なおワクチン接種は、生後91日後の赤ちゃんから受けられる。また1回目接種と2回目接種の間は30日以上空ける必要がある。

7カ月の長丁場を覚悟

狂犬病予防接種や狂犬病抗体検査(血清採取)などを済ませた後、次に待ち構えるのが、輸出前待機。これが一番時間の掛かるステップで、狂犬病抗体検査の採血日を0日目として、日本到着まで180日以上待機する必要がある。そのため、すべてのステップを踏むのに7カ月程度掛かり、かなりの長丁場となってしまうのだ。

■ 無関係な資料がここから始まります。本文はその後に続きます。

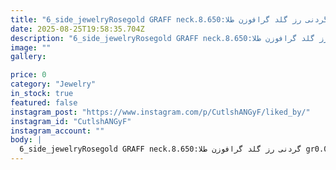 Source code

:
 ```yaml
---
title: "6_side_jewelryRosegold GRAFF neck.گردنی رز گلد گرافوزن طلا:8.650 grوزن سنگ:0.010 gr📬برای سفارش و کسب اطلاعات بیشتر به دایرکت مراجعه فرمایید‌.__________________________#آموزش_پژوهش #آموزش _پرورش #آموزش_میکروستینگ #آموزش_مخراجکاری_مدرن #گوهرنشانی #تولید #گردنبند #اویز #گراف #گردنبند_گراف #طلاسفید #طلازرد #طلاقرمز #نیم_ست #اجرت_پایین #جواهری_انلاین_روجا110wSee translation"
date: 2025-08-25T19:58:35.704Z
description: "6_side_jewelryRosegold GRAFF neck.گردنی رز گلد گرافوزن طلا:8.650 grوزن سنگ:0.010 gr📬برای سفارش و کسب اطلاعات بیشتر به دایرکت مراجعه فرمایید‌.__________________________#آموزش_پژوهش #آموزش _پرورش #آموزش_میکروستینگ #آموزش_مخراجکاری_مدرن #گوهرنشانی #تولید #گردنبند #اویز #گراف #گردنبند_گراف #طلاسفید #طلازرد #طلاقرمز #نیم_ست #اجرت_پایین #جواهری_انلاین_روجا110wSee translation"
image: ""
gallery:

price: 0
category: "Jewelry"
in_stock: true
featured: false
instagram_post: "https://www.instagram.com/p/CutlshANGyF/liked_by/"
instagram_id: "CutlshANGyF"
instagram_account: ""
body: |
  6_side_jewelryRosegold GRAFF neck.گردنی رز گلد گرافوزن طلا:8.650 grوزن سنگ:0.010 gr📬برای سفارش و کسب اطلاعات بیشتر به دایرکت مراجعه فرمایید‌.__________________________#آموزش_پژوهش #آموزش _پرورش #آموزش_میکروستینگ #آموزش_مخراجکاری_مدرن #گوهرنشانی #تولید #گردنبند #اویز #گراف #گردنبند_گراف #طلاسفید #طلازرد #طلاقرمز #نیم_ست #اجرت_پایین #جواهری_انلاین_روجا110wSee translation
---
```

動物の帰国40日前までに、到着予定の空海港を管轄する動物検疫所に、届け出を提出する必要がある。フォーマットや提出に関する手引きは、日本の動物検疫所HPで確認できるが、不安な人は上海にある日本語対応のペットショップや動物病院などに頼むと代行してくれることも。最後に、動物のマイクロチップ番号、ワクチン接種情報などをまとめた証明書を輸出元である中国の専門機関で取得する必要があるが、複雑なためこれも専門業者にお願いした方がよさそうだ。

マナーでイヌ用マスク着用

上海市でイヌやネコを飼っている人に向けた注意点をいくつかご紹介。

市内を散歩していると、公園内など広々したスペースに限らず、路上でもリードを付けていないペットをよく見掛ける。リードを付けずペットにのびのび散歩してほしい…そんな飼い主の思いやりは理解できるが、これは厳密には市の条例で禁止されている。条例に違反されているからといってすぐ罰金処分などが科されるわけではないが、ペットの迷子はもちろん、ペットが誤ってほかの通行人にケガをさせないようにするためにも、リードは必ず着用して散歩するよう心掛けよう。

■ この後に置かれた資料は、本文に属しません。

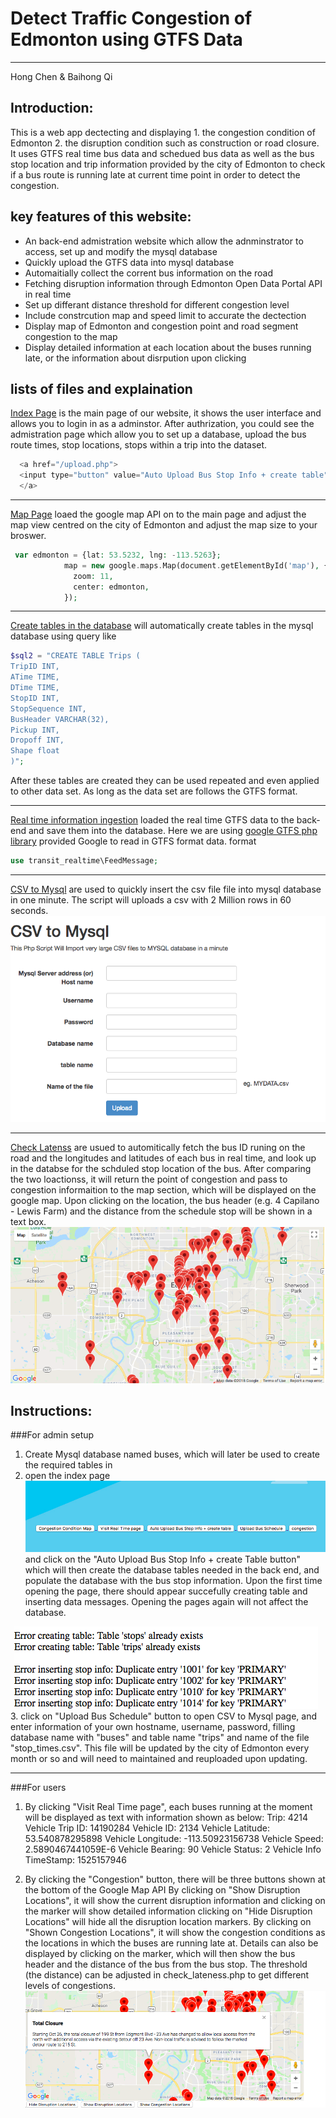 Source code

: # Detect Traffic Congestion of Edmonton using GTFS Data
***
Hong Chen & Baihong Qi

## Introduction:
This is a web app dectecting and displaying 1. the congestion condition of Edmonton 2. the disruption condition such as construction or road closure. It uses GTFS real time bus 
data and schedued bus data as well as the bus stop location and trip information provided by the city of Edmonton to check if a bus route is running late at current time point in order to detect the congestion. 

## key features of this website:
* An back-end admistration website which allow the adnminstrator to access, set up and modify the mysql database
* Quickly upload the GTFS data into mysql database
* Automaitially collect the corrent bus information on the road
* Fetching disruption information through Edmonton Open Data Portal API in real time
* Set up differant distance threshold for different congestion level
* Include constrcution map and speed limit to accurate the dectection
* Display map of Edmonton and congestion point and road segment congestion to the map
* Display detailed information at each location about the buses running late, or the information about disrpution upon clicking


## lists of files and explaination
[Index Page](https://github.com/BaihongQi/RealTime-Traffic/blob/master/index.php) is the main page of our 
website, it shows the user interface and allows you to login in as a adminstor. After authrization, you could
see the admistration page which allow you to set up a database, upload the bus route times, stop locations, stops within a trip into the dataset. 

```php
  <a href="/upload.php">
  <input type="button" value="Auto Upload Bus Stop Info + create table" />
  </a>
```
***
[Map Page](https://github.com/BaihongQi/RealTime-Traffic/blob/master/map.php) loaed the google map API on to the main page
and adjust the map view centred on the city of Edmonton and adjust the map size to your broswer.
```php
 var edmonton = {lat: 53.5232, lng: -113.5263};
            map = new google.maps.Map(document.getElementById('map'), {
              zoom: 11,
              center: edmonton,
            });

```

***
[Create tables in the database](https://github.com/BaihongQi/RealTime-Traffic/blob/master/upload.php) will automatically create tables in 
the mysql database using query like
```php
$sql2 = "CREATE TABLE Trips (
TripID INT,
ATime TIME,
DTime TIME,
StopID INT,
StopSequence INT,
BusHeader VARCHAR(32),
Pickup INT,
Dropoff INT,
Shape float
)";
```
After these tables are created they can be used repeated and even applied to other data set. As long as the data set are 
follows the GTFS format.

***
[Real time information ingestion](https://github.com/BaihongQi/RealTime-Traffic/blob/master/pb.php) loaded the real time
GTFS data to the back-end and save them into the database. Here we are using [google GTFS php library](https://github.com/google/gtfs-realtime-bindings-php) provided Google to read in GTFS format data.
format 
```php
use transit_realtime\FeedMessage;
```
***
[CSV to Mysql](https://github.com/BaihongQi/RealTime-Traffic/blob/master/csv2sql.php) are used to quickly insert the csv file
file into mysql database in one minute. The script will uploads a csv with 2 Million rows in 60 seconds.
![alt text](https://github.com/BaihongQi/RealTime-Traffic/blob/master/Screen%20Shot%202018-05-01%20at%2012.06.09%20AM.png)


***
[Check Latenss](https://github.com/BaihongQi/RealTime-Traffic/blob/master/check_lateness.php) are usued to automitically fetch the bus ID runing on the road and the longitudes and latitudes of each bus in real time, and look up in the databse for the schduled stop location of the bus. After comparing the two loactionss, it
will return the point of congestion and pass to congestion informaition to the map section, which will be displayed on the google map. Upon clicking on the location, the bus header (e.g. 4 Capilano - Lewis Farm) and the distance from the schedule stop will be shown in a text box.
![alt text](https://github.com/BaihongQi/RealTime-Traffic/blob/master/Screen%20Shot%202018-05-01%20at%2012.30.04%20AM.png)

## Instructions:

###For admin setup
1. Create Mysql database named buses, which will later be used to create the required tables in
2. open the index page
![alt text](https://github.com/BaihongQi/RealTime-Traffic/blob/master/Screen%20Shot%202018-05-01%20at%2012.51.10%20AM.png)
and click on the "Auto Upload Bus Stop Info + create Table button"
which will then create the database tables needed in the back end, and populate the database with the bus stop information. Upon the first time opening the page, there should appear succefully creating table and inserting data messages. Opening the pages again will not affect the database. 

![alt text](https://github.com/BaihongQi/RealTime-Traffic/blob/master/Screen%20Shot%202018-05-01%20at%2012.54.17%20AM.png)
3. click on "Upload Bus Schedule" button to open CSV to Mysql page, and enter information of your own hostname, username, password, filling database name with "buses" and table name "trips" and name of the file "stop_times.csv". This file will be updated by the city of Edmonton every month or so and will need to maintained and reuploaded upon updating.

***
###For users
1. By clicking "Visit Real Time page", each buses running at the moment will be displayed as text with information shown as below:
Trip: 4214
Vehicle Trip ID: 14190284
Vehicle ID: 2134
Vehicle Latitude: 53.540878295898
Vehicle Longitude: -113.50923156738
Vehicle Speed: 2.5890467441059E-6
Vehicle Bearing: 90
Vehicle Status: 2
Vehicle Info TimeStamp: 1525157946


2. By clicking the "Congestion" button, there will be three buttons shown at the bottom of the Google Map API
By clicking on "Show Disruption Locations", it will show the current disruption information and clicking on the marker will show detailed information
clicking on "Hide Disruption Locations" will hide all the disruption location markers.
By clicking on "Shown Congestion Locations", it will show the congestion conditions as the locations in which the buses are running late at. Details can also be displayed by clicking on the marker, which will then show the bus header and the distance of the bus from the bus stop. The threshold (the distance) can be adjusted in check_lateness.php to get different levels of congestions.
![alt text](https://github.com/BaihongQi/RealTime-Traffic/blob/master/Screen%20Shot%202018-05-01%20at%201.05.05%20AM.png)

またここ1~2年で、特に大型犬に対してイヌ用マスクを着ける飼い主が増えたが、マスク着用自体は条例に明記されていない。ただ数年前、日本人が路上で大型犬に噛まれてケガを負った事故が起きるなどしたので、あくまでトラブルを招かないための予防策として、中・大型犬にはなるべく着けた方がいいだろう。

ペット食は店舗で購入を

ペットフードをネットショップで購入している人がいるかもしれないが、これは要注意。そのペットフードが正規品でない可能性があるほか、正規品であっても商品の保管状態が確認できないため、湿度や温度管理などがしっかりしていないとペットフードが傷んでいるおそれがあるのだ。可能な限り、商品が正しく保存されているペットショップで購入しよう。

ほか、ペットフードでは味気ないからと、時々手作り料理をペットに与える人がいるが、栄養バランスに細心の注意を払おう。塩などの味付けに限らず、栄養バランスが偏ってしまうと、結果的にペットの体調に影響する。